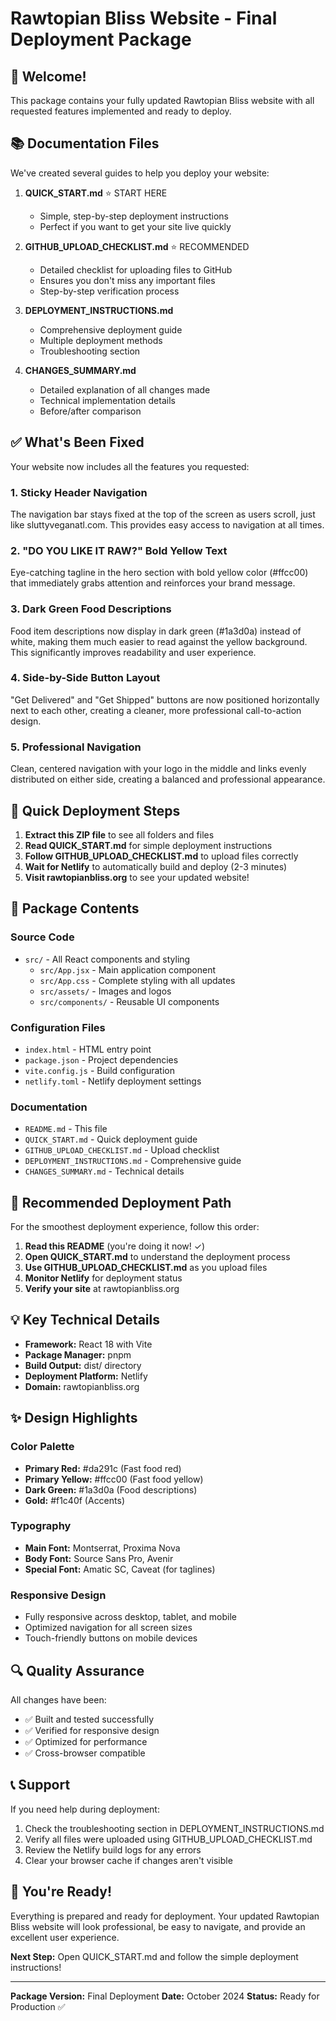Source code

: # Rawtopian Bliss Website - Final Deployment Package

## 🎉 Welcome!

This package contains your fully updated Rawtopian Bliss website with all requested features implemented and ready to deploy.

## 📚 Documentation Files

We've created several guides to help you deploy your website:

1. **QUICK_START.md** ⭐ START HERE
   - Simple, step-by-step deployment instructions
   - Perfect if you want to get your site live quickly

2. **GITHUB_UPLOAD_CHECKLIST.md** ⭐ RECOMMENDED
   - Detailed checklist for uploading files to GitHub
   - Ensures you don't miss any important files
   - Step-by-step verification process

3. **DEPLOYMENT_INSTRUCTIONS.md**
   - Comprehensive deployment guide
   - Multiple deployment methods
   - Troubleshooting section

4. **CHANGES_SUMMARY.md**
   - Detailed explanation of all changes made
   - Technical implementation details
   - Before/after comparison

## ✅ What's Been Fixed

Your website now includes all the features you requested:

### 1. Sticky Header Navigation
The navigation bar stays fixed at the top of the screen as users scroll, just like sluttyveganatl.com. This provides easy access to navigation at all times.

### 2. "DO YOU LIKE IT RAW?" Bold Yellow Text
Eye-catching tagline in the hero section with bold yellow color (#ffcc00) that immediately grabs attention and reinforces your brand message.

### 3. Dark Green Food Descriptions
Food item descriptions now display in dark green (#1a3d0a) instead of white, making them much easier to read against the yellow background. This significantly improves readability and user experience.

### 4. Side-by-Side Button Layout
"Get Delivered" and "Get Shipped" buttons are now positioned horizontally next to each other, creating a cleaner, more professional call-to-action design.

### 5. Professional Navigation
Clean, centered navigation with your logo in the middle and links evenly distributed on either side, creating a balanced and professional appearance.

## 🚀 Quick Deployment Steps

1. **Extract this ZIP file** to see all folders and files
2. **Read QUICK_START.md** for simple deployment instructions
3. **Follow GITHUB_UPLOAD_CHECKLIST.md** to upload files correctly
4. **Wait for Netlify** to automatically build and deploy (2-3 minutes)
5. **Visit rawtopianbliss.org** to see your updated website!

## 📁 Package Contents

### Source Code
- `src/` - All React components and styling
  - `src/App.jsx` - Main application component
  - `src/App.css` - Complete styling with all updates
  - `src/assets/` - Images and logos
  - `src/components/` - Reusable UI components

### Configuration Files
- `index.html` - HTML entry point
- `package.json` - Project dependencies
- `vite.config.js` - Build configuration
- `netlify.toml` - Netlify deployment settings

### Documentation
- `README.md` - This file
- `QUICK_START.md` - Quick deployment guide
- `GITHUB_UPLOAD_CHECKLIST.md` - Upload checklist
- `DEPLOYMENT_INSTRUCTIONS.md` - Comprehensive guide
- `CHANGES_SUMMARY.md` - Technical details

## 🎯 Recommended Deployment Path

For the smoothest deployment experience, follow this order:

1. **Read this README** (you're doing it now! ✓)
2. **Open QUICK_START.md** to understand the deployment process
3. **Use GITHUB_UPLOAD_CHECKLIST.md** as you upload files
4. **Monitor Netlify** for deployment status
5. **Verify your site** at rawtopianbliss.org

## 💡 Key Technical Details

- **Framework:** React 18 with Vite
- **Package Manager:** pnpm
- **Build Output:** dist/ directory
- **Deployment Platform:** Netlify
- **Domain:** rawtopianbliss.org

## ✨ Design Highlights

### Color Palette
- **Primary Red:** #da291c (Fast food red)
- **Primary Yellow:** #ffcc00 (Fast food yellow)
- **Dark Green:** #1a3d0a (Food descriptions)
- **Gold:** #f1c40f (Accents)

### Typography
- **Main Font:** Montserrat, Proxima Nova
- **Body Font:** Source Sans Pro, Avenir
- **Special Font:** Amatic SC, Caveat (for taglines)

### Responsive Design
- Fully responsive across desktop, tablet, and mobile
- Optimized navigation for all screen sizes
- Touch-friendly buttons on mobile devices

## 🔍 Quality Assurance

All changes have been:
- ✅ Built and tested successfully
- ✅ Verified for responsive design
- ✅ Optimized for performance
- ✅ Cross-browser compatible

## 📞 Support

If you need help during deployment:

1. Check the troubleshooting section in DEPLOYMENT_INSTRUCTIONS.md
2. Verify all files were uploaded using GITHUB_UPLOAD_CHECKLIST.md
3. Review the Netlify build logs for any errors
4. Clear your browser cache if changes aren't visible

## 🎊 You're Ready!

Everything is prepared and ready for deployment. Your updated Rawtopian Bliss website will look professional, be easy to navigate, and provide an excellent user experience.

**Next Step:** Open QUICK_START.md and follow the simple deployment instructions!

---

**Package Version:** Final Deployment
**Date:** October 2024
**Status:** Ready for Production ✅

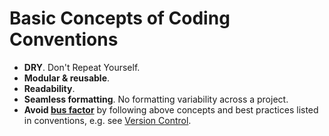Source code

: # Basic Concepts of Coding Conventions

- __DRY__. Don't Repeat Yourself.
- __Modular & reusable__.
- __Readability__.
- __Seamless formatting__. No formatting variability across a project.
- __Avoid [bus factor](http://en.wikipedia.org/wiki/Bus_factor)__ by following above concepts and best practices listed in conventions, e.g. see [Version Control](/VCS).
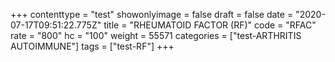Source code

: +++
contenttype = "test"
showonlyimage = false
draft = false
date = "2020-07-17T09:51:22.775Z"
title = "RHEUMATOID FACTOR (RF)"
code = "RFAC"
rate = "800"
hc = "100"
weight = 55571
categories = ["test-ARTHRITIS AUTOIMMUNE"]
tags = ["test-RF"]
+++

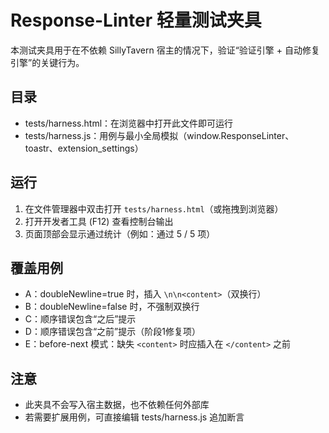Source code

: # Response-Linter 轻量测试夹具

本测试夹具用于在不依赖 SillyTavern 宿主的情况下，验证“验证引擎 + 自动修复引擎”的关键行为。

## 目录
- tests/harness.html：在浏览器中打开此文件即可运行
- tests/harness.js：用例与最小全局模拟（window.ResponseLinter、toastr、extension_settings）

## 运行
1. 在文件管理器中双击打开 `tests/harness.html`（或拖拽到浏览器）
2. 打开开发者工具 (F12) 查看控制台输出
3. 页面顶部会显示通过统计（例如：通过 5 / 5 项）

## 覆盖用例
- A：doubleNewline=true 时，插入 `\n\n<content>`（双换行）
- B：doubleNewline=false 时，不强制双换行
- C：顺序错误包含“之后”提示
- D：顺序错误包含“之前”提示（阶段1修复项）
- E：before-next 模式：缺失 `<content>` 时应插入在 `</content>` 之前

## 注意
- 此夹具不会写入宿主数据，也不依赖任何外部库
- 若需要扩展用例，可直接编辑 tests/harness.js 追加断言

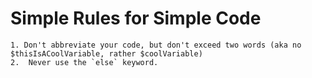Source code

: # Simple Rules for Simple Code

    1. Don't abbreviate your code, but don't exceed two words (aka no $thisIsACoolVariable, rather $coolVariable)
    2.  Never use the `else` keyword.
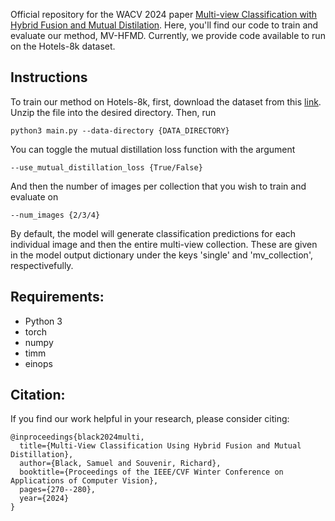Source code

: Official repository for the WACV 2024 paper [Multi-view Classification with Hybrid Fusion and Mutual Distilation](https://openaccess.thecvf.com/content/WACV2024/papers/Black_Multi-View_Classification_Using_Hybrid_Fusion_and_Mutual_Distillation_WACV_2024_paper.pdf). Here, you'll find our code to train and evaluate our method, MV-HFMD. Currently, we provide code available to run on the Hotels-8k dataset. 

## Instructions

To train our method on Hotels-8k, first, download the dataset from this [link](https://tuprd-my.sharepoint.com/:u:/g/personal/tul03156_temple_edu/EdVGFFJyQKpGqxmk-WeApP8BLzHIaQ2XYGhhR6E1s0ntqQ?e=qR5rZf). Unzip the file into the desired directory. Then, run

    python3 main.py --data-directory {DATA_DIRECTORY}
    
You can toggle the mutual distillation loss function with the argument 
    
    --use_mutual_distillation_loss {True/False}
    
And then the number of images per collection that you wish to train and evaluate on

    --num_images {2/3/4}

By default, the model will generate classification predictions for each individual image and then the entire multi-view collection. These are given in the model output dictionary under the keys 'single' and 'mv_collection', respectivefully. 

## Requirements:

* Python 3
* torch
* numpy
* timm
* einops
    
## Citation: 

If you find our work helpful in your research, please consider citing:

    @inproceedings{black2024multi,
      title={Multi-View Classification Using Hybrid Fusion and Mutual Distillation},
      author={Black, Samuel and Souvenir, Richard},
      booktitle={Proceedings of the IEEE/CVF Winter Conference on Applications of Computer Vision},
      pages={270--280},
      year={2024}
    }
* * *
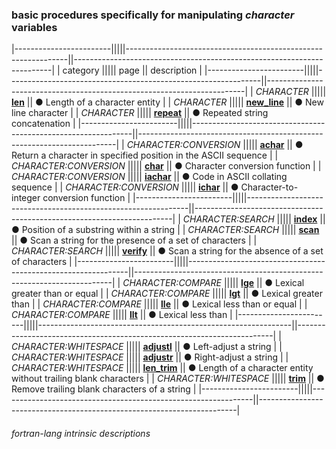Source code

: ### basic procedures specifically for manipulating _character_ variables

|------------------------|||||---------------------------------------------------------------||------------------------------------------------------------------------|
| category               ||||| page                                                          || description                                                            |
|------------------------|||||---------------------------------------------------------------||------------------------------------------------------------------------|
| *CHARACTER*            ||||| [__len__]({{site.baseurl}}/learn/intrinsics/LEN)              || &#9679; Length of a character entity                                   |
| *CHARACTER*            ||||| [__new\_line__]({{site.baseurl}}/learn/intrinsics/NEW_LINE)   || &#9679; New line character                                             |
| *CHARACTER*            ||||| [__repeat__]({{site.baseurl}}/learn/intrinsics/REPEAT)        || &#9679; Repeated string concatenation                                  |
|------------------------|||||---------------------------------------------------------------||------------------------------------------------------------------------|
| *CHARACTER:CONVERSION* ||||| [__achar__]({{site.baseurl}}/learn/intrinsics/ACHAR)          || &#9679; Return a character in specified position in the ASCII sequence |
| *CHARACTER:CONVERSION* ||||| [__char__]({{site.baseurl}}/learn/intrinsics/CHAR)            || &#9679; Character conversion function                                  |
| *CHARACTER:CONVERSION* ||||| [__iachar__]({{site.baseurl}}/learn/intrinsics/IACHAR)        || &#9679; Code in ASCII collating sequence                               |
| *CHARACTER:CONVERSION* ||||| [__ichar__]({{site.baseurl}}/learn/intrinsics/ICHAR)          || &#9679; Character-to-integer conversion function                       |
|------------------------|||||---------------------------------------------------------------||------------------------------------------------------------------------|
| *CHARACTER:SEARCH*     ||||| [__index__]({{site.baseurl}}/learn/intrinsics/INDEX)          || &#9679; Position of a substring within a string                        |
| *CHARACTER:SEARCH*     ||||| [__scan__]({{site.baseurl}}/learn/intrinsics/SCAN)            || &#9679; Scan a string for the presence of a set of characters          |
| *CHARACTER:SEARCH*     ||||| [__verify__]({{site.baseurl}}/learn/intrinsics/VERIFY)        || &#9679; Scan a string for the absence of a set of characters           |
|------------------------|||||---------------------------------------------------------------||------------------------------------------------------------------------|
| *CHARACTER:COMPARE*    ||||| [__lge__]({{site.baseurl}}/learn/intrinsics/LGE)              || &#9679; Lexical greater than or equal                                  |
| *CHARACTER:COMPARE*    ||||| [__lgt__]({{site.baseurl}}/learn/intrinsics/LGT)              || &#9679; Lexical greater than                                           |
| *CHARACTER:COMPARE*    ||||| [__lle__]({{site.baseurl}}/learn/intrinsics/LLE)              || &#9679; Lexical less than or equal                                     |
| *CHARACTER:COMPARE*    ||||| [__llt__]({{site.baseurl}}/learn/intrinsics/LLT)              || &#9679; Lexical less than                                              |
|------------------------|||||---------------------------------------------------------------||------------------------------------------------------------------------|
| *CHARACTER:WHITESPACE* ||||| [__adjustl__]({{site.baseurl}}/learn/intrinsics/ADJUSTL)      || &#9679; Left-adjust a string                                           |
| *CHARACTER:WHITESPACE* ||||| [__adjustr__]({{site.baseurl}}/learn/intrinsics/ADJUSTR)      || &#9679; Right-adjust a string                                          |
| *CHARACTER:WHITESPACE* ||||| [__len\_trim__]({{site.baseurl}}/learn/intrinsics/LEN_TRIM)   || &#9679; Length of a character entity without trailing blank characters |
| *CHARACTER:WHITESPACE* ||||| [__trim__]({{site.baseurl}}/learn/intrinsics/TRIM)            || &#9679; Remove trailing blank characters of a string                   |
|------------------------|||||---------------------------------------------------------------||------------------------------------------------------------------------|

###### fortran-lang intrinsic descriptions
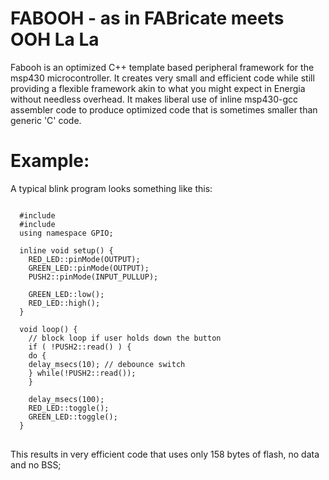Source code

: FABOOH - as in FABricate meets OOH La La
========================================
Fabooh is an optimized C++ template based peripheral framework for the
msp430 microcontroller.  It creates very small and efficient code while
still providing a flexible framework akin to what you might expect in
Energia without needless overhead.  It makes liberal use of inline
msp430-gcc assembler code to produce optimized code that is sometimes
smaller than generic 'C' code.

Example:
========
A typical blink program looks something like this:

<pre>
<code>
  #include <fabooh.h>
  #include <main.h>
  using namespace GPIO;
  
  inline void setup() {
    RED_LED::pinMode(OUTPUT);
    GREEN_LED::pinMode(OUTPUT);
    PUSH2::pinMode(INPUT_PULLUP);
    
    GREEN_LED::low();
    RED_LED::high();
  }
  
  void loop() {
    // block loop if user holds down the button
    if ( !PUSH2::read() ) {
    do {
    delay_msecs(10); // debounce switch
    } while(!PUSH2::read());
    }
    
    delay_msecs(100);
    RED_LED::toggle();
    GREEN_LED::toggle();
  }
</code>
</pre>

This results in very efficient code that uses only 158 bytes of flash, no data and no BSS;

* Required action *
Within the material above, transcribe exactly the lines that run from the line holding "RED_LED::toggle();" through the line holding "This results in".

* Exercise result *
    RED_LED::toggle();
    GREEN_LED::toggle();
  }
</code>
</pre>

This results in very efficient code that uses only 158 bytes of flash, no data and no BSS;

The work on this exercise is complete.